Association of intrapatient tacrolimus variability and concentration-to-dose ratio with outcomes in pediatric kidney transplantation.

Abstract

Background: Data on the relevance of tacrolimus intrapatient variability (TacIPV) and concentration-to-dose ratio (C/D ratio) as an approximation of tacrolimus metabolism for predicting outcomes in pediatric kidney transplant (pKTx) recipients are scarce.

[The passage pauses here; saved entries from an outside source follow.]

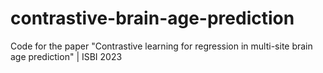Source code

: # contrastive-brain-age-prediction
Code for the paper "Contrastive learning for regression in multi-site brain age prediction" | ISBI 2023
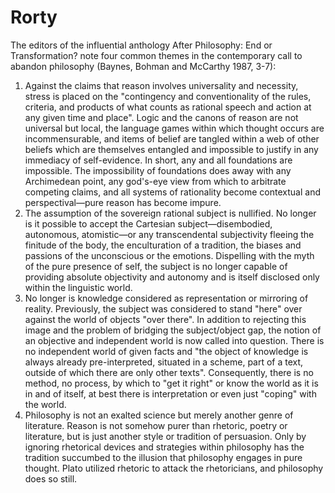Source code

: # Rorty

The editors of the influential anthology After Philosophy: End or Transformation? note four common themes in the contemporary call to abandon philosophy (Baynes, Bohman and McCarthy 1987, 3-7): 

1. Against the claims that reason involves universality and necessity, stress is placed on the "contingency and conventionality of the rules, criteria, and products of what counts as rational speech and action at any given time and place". Logic and the canons of reason are not universal but local, the language games within which thought occurs are incommensurable, and items of belief are tangled within a web of other beliefs which are themselves entangled and impossible to justify in any immediacy of self-evidence. In short, any and all foundations are impossible. The impossibility of foundations does away with any Archimedean point, any god's-eye view from which to arbitrate competing claims, and all systems of rationality become contextual and perspectival—pure reason has become impure. 
2. The assumption of the sovereign rational subject is nullified. No longer is it possible to accept the Cartesian subject—disembodied, autonomous, atomistic—or any transcendental subjectivity fleeing the finitude of the body, the enculturation of a tradition, the biases and passions of the unconscious or the emotions. Dispelling with the myth of the pure presence of self, the subject is no longer capable of providing absolute objectivity and autonomy and is itself disclosed only within the linguistic world. 
3. No longer is knowledge considered as representation or mirroring of reality. Previously, the subject was considered to stand "here" over against the world of objects "over there". In addition to rejecting this image and the problem of bridging the subject/object gap, the notion of an objective and independent world is now called into question. There is no independent world of given facts and "the object of knowledge is always already pre-interpreted, situated in a scheme, part of a text, outside of which there are only other texts". Consequently, there is no method, no process, by which to "get it right" or know the world as it is in and of itself, at best there is interpretation or even just "coping" with the world. 
4. Philosophy is not an exalted science but merely another genre of literature. Reason is not somehow purer than rhetoric, poetry or literature, but is just another style or tradition of persuasion. Only by ignoring rhetorical devices and strategies within philosophy has the tradition succumbed to the illusion that philosophy engages in pure thought. Plato utilized rhetoric to attack the rhetoricians, and philosophy does so still.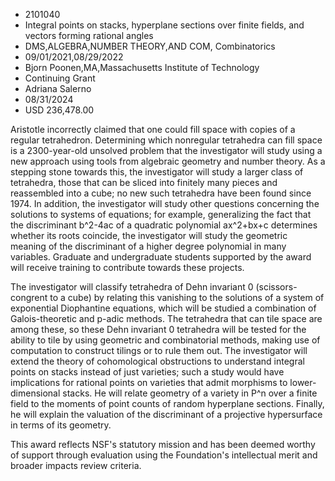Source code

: 
* 2101040
* Integral points on stacks, hyperplane sections over finite fields, and vectors forming rational angles
* DMS,ALGEBRA,NUMBER THEORY,AND COM, Combinatorics
* 09/01/2021,08/29/2022
* Bjorn Poonen,MA,Massachusetts Institute of Technology
* Continuing Grant
* Adriana Salerno
* 08/31/2024
* USD 236,478.00

Aristotle incorrectly claimed that one could fill space with copies of a regular
tetrahedron. Determining which nonregular tetrahedra can fill space is a
2300-year-old unsolved problem that the investigator will study using a new
approach using tools from algebraic geometry and number theory. As a stepping
stone towards this, the investigator will study a larger class of tetrahedra,
those that can be sliced into finitely many pieces and reassembled into a cube;
no new such tetrahedra have been found since 1974. In addition, the investigator
will study other questions concerning the solutions to systems of equations; for
example, generalizing the fact that the discriminant b^2-4ac of a quadratic
polynomial ax^2+bx+c determines whether its roots coincide, the investigator
will study the geometric meaning of the discriminant of a higher degree
polynomial in many variables. Graduate and undergraduate students supported by
the award will receive training to contribute towards these projects.

The investigator will classify tetrahedra of Dehn invariant 0 (scissors-congrent
to a cube) by relating this vanishing to the solutions of a system of
exponential Diophantine equations, which will be studied a combination of
Galois-theoretic and p-adic methods. The tetrahedra that can tile space are
among these, so these Dehn invariant 0 tetrahedra will be tested for the ability
to tile by using geometric and combinatorial methods, making use of computation
to construct tilings or to rule them out. The investigator will extend the
theory of cohomological obstructions to understand integral points on stacks
instead of just varieties; such a study would have implications for rational
points on varieties that admit morphisms to lower-dimensional stacks. He will
relate geometry of a variety in P^n over a finite field to the moments of point
counts of random hyperplane sections. Finally, he will explain the valuation of
the discriminant of a projective hypersurface in terms of its geometry.

This award reflects NSF's statutory mission and has been deemed worthy of
support through evaluation using the Foundation's intellectual merit and broader
impacts review criteria.
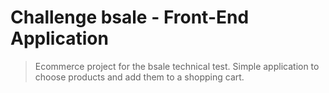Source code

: # Challenge bsale - Front-End Application

> Ecommerce project for the bsale technical test.
> Simple application to choose products and add them to a shopping cart.



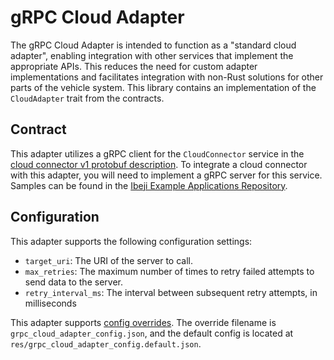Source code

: # gRPC Cloud Adapter

The gRPC Cloud Adapter is intended to function as a "standard cloud adapter", enabling integration with other services that implement the appropriate APIs. This reduces the need for custom adapter implementations and facilitates integration with non-Rust solutions for other parts of the vehicle system. This library contains an implementation of the `CloudAdapter` trait from the contracts.

## Contract

This adapter utilizes a gRPC client for the `CloudConnector` service in the [cloud connector v1 protobuf description](../../../interfaces/cloud_connector/v1/cloud_connector.proto). To integrate a cloud connector with this adapter, you will need to implement a gRPC server for this service. Samples can be found in the [Ibeji Example Applications Repository](https://github.com/eclipse-ibeji/ibeji-example-applications/tree/main/cloud_connectors/).

## Configuration

This adapter supports the following configuration settings:

- `target_uri`: The URI of the server to call.
- `max_retries`: The maximum number of times to retry failed attempts to send data to the server.
- `retry_interval_ms`: The interval between subsequent retry attempts, in milliseconds

This adapter supports [config overrides](../../../docs/tutorials/config-overrides.md). The override filename is `grpc_cloud_adapter_config.json`, and the default config is located at `res/grpc_cloud_adapter_config.default.json`.
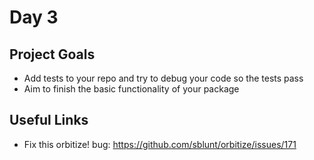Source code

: 
# Day 3

## Project Goals

  * Add tests to your repo and try to debug your code so the tests pass
  * Aim to finish the basic functionality of your package

## Useful Links

  * Fix this orbitize! bug: https://github.com/sblunt/orbitize/issues/171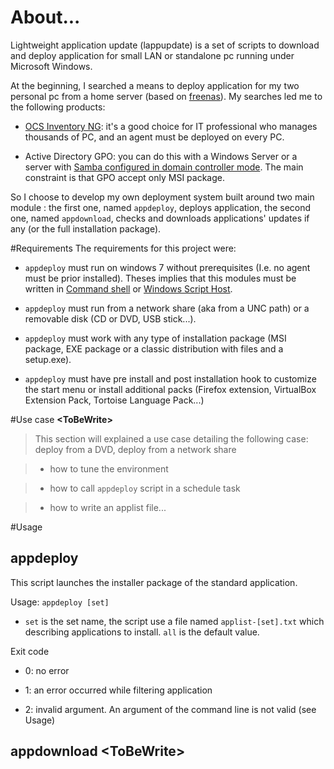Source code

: # About...
Lightweight application update (lappupdate) is a set of scripts to download
and deploy application for small LAN or standalone pc running under Microsoft 
Windows.

At the beginning, I searched a means to deploy application for my two personal 
pc from a home server (based on [freenas](http://www.freenas.org/)). My 
searches led me to the following products:

* [OCS Inventory NG](http://www.ocsinventory-ng.org/en/): it's a good choice 
for IT professional who manages thousands of PC, and an agent must be deployed 
on every PC.

* Active Directory GPO:  you can do this with a Windows Server or a server 
with [Samba configured in domain controller mode](https://wiki.samba.org/index.php/Samba_AD_DC_HOWTO). 
The main constraint is that GPO accept only MSI package.

So I choose to develop my own deployment system built around two main module : 
the first one, named `appdeploy`, deploys application, the second one, 
named `appdownload`, checks and downloads applications' updates if any (or the 
full installation package).


#Requirements
The requirements for this project were:

* `appdeploy` must run on windows 7 without prerequisites (I.e. no agent 
must be prior installed). Theses implies that this modules must be written 
in [Command shell](https://technet.microsoft.com/en-us/library/cc754340.aspx#BKMK_OVR) 
or [Windows Script Host](https://msdn.microsoft.com/library/d1wf56tt.aspx).

* `appdeploy` must run from a network share (aka from a UNC path) or a 
removable disk (CD or DVD, USB stick...).

* `appdeploy` must work with any type of installation package (MSI package, 
EXE package or a classic distribution with files and a setup.exe).

* `appdeploy` must have pre install and post installation hook to customize 
the start menu or install additional packs (Firefox extension, VirtualBox 
Extension Pack, Tortoise Language Pack...)


#Use case __\<ToBeWrite\>__

> This section will explained a use case detailing the following case: 
deploy from a DVD, deploy from a network share
 
>* how to tune the environment 

>* how to call `appdeploy` script in a schedule task

>* how to write an applist file...


#Usage

## appdeploy
This script launches the installer package of the standard application.

Usage: `appdeploy [set]`

* `set` is the set name, the script use a file named `applist-[set].txt` 
which describing applications to install. `all` is the default value.
    
Exit code

* 0: no error

* 1: an error occurred while filtering application

* 2: invalid argument. An argument of the command line is not valid (see Usage)
 
## appdownload   __\<ToBeWrite\>__




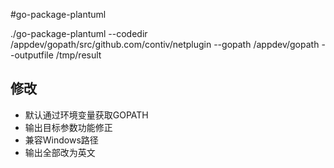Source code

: #go-package-plantuml

./go-package-plantuml --codedir /appdev/gopath/src/github.com/contiv/netplugin --gopath /appdev/gopath --outputfile  /tmp/result

## 修改
+ 默认通过环境变量获取GOPATH
+ 输出目标参数功能修正
+ 兼容Windows路径
+ 输出全部改为英文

Methods: We conducted a multicenter retrospective study of 255 pKTx recipients from the CERTAIN registry. TacIPV was quantified as the coefficient of variation (CV%) during months 6-12 post-transplant. In addition, the C/D ratio, corrected for body surface area, was calculated for the first 6 months post-transplant. Cutoffs were determined by minimization of log-rank P values: 23% for TacIPV and 1.0 for C/D ratio. Rejection episodes were classified according to the Banff criteria in the period following marker quantification.

Results: A total of 13,159 tacrolimus trough blood levels were analyzed, with a median of 52 (IQR, 41-63) measurements per patient. High TacIPV (> 23%) during months 6-12 post-transplant was associated with an increased risk of rejection beyond 12 months post-transplant (hazard ratio (HR) 1.04, 95% CI 1.01-1.06, P = 0.002; Kaplan-Meier analysis P = 0.002). Similarly, a low C/D ratio (< 1.0), i.e., rapid tacrolimus metabolism, during the first 6 months was associated with a higher risk of rejection between months 6 and 12 (inverse HR 3.13, 95% CI 1.01-9.09, P = 0.04; Kaplan-Meier analysis P = 0.011).

Conclusions: This largest to date multicenter study determines pediatric-specific cutoff values for TacIPV and tacrolimus C/D ratio as a predictive marker for graft rejection. Patients with these risk factors should be closely monitored and their immunosuppressive therapy adjusted accordingly.